Ma oggi il rais deve affrontare la prova inaspettatamente più dura: dopo le rivolte nei Territori delle ultime settimane è arrivata un'aperta contestazione. L'attacco frontale è partito da Mohammed Dahlan, l'ex capo della sicurezza palestinese che si candida a uomo forte nella Striscia di Gaza ed ha lanciato un vero e proprio ultimatum: se Arafat non attuerà delle concrete riforme all'interno dei servizi di sicurezza entro il 10 agosto, migliaia di persone scenderanno in piazza a protestare.

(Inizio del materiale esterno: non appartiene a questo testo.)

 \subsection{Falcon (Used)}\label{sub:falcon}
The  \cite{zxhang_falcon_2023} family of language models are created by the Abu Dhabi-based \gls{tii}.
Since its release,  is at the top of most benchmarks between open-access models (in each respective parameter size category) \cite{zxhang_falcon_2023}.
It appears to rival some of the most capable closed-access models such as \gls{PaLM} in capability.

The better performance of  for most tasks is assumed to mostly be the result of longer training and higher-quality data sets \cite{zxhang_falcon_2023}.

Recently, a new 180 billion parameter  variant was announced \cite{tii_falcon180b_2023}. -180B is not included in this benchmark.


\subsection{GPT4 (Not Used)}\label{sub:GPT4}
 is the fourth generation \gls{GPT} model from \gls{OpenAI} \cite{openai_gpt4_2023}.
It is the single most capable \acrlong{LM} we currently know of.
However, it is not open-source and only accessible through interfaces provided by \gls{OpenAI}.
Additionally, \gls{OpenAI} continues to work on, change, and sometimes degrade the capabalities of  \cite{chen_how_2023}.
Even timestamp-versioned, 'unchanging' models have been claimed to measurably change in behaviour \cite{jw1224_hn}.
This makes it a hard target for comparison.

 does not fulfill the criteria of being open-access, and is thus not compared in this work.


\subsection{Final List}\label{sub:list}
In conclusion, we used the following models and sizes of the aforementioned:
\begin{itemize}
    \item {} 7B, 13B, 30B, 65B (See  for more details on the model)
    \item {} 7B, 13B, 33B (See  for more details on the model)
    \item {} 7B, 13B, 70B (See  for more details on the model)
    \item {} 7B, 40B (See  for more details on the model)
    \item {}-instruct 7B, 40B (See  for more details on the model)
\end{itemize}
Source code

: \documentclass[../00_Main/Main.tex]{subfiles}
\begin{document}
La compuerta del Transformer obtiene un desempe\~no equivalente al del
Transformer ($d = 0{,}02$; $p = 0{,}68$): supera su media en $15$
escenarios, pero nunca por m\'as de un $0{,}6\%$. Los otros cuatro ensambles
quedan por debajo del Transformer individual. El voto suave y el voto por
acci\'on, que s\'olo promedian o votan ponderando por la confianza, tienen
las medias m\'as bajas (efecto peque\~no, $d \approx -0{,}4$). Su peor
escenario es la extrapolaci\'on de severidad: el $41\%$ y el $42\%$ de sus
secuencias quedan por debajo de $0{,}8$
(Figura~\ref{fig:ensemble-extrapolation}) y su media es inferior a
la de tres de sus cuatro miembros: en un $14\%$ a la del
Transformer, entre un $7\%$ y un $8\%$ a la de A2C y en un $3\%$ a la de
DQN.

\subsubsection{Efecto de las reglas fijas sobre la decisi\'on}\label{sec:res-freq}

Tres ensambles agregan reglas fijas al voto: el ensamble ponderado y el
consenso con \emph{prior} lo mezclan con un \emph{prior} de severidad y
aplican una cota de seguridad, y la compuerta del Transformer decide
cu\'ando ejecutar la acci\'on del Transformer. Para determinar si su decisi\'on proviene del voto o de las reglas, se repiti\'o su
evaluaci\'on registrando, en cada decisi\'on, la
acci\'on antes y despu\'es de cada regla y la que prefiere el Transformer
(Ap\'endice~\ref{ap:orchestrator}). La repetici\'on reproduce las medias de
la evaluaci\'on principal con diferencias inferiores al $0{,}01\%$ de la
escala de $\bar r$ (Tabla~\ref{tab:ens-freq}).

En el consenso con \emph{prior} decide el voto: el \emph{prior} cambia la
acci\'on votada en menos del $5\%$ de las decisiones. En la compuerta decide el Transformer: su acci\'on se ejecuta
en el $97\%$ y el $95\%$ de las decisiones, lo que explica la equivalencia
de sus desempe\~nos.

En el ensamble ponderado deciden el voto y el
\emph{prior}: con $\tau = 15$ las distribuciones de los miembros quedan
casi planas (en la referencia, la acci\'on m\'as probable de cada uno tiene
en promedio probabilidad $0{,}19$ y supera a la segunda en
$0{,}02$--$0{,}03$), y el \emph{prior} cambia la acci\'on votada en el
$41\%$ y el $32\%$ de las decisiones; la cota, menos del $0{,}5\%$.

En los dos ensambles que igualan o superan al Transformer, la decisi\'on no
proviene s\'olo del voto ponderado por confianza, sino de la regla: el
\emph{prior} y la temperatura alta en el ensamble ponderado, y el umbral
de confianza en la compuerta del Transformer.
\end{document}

Subito è scattata la reazione dei fedelissimi del presidente che si sono radunati a Ramallah per acclamare Arafat in occasione dei suoi 75 anni. Ma per il vecchio Abu Ammar dev'essere stato un compleanno amaro. Anche se la maggior parte dei palestinesi non osa prendersela direttamente con l'uomo-simbolo della nazione, sta di fatto che le critiche al suo entourage sono sempre più diffuse. La gente è ormai stanca di un sistema politico fondato sulla corruzione e sull'autoritarismo. Da quando, dieci anni fa, si è stabilita l'Autorità palestinese nei Territori non c'è stato alcun progresso. «Ci stanno distruggendo» è solito ripetere Arafat che punta il dito accusatore contro l'occupazione israeliana. Ma tutto questo non può essere un alibi per un potere obsoleto e corrotto come quello esercitato dall'Anp. L'Intifada e il terrorismo hanno contribuito ad aumentare il caos, gli scontri violenti tra le diverse fazioni aprono inquietanti scenari di guerra civile. Ed a giocare il ruolo dell'anti-Arafat non c è solo Dahlan ma anche i movimenti estremisti come Hamas e la Jihad, organizzati e compatti nonostante l'uccisione dei loro leaders. Per evitare che la situazione precipiti Arafat dovrebbe compiere un gesto di grande responsabilità: cedere tutto il potere esecutivo ad un vero capo di governo. All'attuale premier Abu Ala. O ad un altro, purchè goda di autorevolezza. Nessuno ruberà al vecchio rais il ruolo di padre della patria. Perché i simboli non vanno mai in pensione. Ma i politici sì, ed è meglio che lo facciano a tempo debito. C'è bisogno di nuove leadership per il Medio Oriente dove sarebbe ora che entrambi i vecchi duellanti, Arafat e Sharon, si facessero da parte.